__WHAT TO DO__
Every entry below needs to be printed again exactly, with its pictures left out.

__PROVIDED ENTRIES__
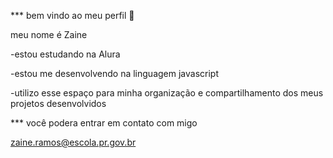 *** bem vindo ao meu perfil 💙

meu nome é Zaine

-estou estudando na Alura

-estou me desenvolvendo na linguagem javascript

-utilizo esse espaço para minha organização e compartilhamento dos meus projetos desenvolvidos

*** você podera entrar em contato com migo

zaine.ramos@escola.pr.gov.br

__SOLUTION FOR THIS EXERCISE__
 *** bem vindo ao meu perfil 💙

meu nome é Zaine

-estou estudando na Alura

-estou me desenvolvendo na linguagem javascript

-utilizo esse espaço para minha organização e compartilhamento dos meus projetos desenvolvidos

*** você podera entrar em contato com migo

zaine.ramos@escola.pr.gov.br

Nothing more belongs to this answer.